Does Getting Featured on Etsy or Buzzfeed Matter?

Getting featured by Etsy or Buzzfeed can feel like the Holy Grail to makers. Do you just sit back and watch the sales roll in? We talk with two #ahasmembers about their experiences with get featured on these platforms.

Melissa Gondek: Small Company Artworks

Name: Melissa Gondek

Shop: Small Company Artworks

Where I live: Los Angeles, CA

When and where were you featured in Buzzfeed? 

One of my sculptures was featured in a Buzzfeed article about "adorably unusual" wedding cake toppers (here) back in 2015. They called my same-sex cake topper "so adorable you're crying," which was a nice compliment.

What did that feature result in? 

I saw a sharp increase in traffic to the linked topper, although only a very small percentage stayed to look at other sculpture in my shop. The traffic peaked after a day or two, then fell off to an occasional trickle. I still get a hit from that link once every few weeks, but nothing significant.

I never saw a sales spike that was directly attributable to this feature, though. I do have an active and enthusiastic following for same-sex cake toppers, and I've done a few custom (same-sex and traditional) toppers based on the original sculpture in the Buzzfeed article. But it appears most of those sales came from organic searches on Etsy and Google. I suspect the market for same-sex toppers is simply less crowded than for traditional cake toppers, making my work easier to find.

Did you acknowledge or capitalize on the feature in any way?

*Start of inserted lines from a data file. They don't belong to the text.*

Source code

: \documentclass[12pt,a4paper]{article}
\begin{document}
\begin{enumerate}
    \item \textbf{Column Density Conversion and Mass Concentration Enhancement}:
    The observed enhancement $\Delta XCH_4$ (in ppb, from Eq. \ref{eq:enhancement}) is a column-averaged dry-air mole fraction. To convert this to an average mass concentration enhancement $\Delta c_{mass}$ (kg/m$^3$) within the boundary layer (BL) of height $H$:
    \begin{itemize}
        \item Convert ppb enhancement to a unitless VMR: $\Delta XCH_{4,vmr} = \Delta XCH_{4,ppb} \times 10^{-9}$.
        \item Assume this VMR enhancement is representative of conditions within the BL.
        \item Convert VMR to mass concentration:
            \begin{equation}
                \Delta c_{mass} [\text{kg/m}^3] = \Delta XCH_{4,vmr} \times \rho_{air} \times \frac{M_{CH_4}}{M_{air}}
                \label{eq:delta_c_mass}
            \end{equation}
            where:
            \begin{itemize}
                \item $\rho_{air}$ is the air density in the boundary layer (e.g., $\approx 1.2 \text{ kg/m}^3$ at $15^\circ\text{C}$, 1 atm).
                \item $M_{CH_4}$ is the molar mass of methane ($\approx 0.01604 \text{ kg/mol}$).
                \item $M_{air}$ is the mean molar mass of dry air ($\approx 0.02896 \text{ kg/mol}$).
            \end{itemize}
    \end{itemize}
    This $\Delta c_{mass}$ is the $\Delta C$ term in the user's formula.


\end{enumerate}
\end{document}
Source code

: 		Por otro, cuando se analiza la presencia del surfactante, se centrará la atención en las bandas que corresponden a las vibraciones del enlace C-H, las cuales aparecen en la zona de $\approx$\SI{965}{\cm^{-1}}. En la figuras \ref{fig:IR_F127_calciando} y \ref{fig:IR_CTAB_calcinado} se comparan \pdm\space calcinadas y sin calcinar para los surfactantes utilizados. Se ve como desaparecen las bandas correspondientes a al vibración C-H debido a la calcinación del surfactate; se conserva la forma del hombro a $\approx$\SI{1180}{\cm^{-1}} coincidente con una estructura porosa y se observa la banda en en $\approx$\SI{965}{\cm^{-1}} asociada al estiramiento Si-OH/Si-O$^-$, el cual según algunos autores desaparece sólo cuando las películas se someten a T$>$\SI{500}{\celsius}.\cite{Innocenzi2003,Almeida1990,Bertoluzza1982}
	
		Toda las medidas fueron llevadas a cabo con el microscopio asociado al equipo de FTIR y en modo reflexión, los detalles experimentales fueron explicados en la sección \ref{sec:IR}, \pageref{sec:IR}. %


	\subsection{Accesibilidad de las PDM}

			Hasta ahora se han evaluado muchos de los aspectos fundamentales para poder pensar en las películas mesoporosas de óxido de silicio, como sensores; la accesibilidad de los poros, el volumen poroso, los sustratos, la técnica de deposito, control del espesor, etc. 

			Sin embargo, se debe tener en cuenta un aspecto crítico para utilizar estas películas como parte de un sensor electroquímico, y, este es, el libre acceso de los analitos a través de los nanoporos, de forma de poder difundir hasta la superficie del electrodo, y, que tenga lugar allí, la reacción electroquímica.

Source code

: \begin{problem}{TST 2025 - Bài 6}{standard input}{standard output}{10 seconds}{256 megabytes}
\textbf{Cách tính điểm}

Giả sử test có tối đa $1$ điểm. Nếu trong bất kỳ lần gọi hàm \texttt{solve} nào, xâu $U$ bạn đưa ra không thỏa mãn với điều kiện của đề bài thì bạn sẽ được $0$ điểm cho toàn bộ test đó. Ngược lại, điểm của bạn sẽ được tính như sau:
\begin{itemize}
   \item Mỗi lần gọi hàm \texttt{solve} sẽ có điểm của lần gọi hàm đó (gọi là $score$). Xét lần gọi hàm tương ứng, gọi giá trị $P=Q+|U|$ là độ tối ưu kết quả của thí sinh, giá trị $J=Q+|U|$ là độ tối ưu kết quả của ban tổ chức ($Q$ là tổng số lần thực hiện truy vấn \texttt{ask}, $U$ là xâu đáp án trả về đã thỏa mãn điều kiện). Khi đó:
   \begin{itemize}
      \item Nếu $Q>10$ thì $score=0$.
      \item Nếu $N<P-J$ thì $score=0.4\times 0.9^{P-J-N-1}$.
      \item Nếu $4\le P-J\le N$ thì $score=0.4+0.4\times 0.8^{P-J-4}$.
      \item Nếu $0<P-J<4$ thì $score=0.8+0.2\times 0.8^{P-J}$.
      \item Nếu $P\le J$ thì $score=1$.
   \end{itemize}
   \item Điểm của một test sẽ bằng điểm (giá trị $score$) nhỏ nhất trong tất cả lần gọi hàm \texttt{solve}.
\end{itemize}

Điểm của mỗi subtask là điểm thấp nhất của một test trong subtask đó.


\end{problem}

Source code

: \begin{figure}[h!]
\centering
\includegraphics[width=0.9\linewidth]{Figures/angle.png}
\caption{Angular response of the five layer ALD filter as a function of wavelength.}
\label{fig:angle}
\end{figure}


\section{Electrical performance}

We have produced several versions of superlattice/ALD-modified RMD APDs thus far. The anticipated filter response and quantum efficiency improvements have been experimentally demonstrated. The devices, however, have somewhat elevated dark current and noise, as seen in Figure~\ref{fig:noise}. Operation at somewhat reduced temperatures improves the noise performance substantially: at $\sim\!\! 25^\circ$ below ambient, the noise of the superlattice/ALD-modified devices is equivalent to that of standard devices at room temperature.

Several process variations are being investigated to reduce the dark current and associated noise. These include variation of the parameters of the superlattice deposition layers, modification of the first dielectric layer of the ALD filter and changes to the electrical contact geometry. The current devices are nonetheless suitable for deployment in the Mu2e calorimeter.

I shared the feature on my social media, which I think was the primary value for me. My business wasn't a year old yet at the time, so a Buzzfeed feature gave me valuable social proof that I could share with my (very slowly-growing) following. The social media posts were shared and "liked" by a large number of friends and customers, so the reach was far beyond what I had been able to achieve on my own at that point.

Sarah Mandell: Once Again Sam

Name: Sarah Mandell

Shop: Once Again Sam

Where I live: Greenville, SC

When and where were you featured? 

My first major feature was in an Etsy Finds email back in 2010. I believe this is the feature that put me on the map, and it was pure luck. Over the next six years, my work has been featured on Etsy’s front page a few times, as the cover image on their Facebook page, in trends emails, and I had one or two opportunities for interviews on their blog as well.
Buzzfeed has also included my work on their site a few times in the last two years in gift guides or themed articles.  
This past spring, I hit the jackpot when my custom children’s portrait pendants were featured in Etsy’s Editor’s Picks prior to Mother’s Day, and the product photography was used as the main image for their gift guide.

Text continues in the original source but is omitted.